> **EXERCISE MATERIALS**:
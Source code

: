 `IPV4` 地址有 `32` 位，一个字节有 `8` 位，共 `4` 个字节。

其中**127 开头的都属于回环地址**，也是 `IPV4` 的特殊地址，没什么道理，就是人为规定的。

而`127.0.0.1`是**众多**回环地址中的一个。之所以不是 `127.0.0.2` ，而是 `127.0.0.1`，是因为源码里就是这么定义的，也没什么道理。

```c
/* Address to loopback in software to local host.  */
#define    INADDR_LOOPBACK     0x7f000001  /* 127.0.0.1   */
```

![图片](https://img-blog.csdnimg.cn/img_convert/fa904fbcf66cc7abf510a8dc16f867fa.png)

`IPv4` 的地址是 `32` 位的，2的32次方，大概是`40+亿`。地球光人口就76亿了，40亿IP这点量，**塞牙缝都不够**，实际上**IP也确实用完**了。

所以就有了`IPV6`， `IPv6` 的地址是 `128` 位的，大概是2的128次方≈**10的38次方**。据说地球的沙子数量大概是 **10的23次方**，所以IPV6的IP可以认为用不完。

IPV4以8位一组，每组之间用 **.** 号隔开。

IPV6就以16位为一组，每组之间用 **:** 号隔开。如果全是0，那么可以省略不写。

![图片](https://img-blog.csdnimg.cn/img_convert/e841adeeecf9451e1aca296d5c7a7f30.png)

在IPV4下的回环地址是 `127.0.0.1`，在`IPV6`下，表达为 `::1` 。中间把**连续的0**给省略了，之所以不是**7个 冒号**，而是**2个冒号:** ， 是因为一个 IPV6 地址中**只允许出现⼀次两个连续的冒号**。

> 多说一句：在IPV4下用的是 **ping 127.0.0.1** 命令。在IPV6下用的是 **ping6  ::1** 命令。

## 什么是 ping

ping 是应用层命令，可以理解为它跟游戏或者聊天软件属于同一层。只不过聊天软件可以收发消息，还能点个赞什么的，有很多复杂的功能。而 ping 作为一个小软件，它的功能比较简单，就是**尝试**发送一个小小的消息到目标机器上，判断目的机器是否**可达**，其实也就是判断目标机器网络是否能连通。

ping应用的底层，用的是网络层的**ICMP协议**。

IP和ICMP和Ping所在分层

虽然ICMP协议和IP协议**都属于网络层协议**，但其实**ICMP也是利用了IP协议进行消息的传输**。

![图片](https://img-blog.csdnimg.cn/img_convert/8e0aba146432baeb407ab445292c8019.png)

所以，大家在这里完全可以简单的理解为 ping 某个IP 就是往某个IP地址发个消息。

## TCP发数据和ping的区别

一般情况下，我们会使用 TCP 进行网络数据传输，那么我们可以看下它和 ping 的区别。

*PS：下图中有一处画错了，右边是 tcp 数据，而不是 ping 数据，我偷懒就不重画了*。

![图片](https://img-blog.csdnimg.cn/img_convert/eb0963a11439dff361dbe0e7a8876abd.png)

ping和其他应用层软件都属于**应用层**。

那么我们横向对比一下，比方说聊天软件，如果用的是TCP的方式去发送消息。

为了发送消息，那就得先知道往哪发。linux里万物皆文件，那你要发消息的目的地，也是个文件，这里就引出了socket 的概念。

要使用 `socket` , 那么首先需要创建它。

> **WORK ORDER**: Copy out all lines from the material above that contain the string "blog".

> **EXERCISE RESPONSE**:
![图片](https://img-blog.csdnimg.cn/img_convert/fa904fbcf66cc7abf510a8dc16f867fa.png)
![图片](https://img-blog.csdnimg.cn/img_convert/e841adeeecf9451e1aca296d5c7a7f30.png)
![图片](https://img-blog.csdnimg.cn/img_convert/8e0aba146432baeb407ab445292c8019.png)
![图片](https://img-blog.csdnimg.cn/img_convert/eb0963a11439dff361dbe0e7a8876abd.png)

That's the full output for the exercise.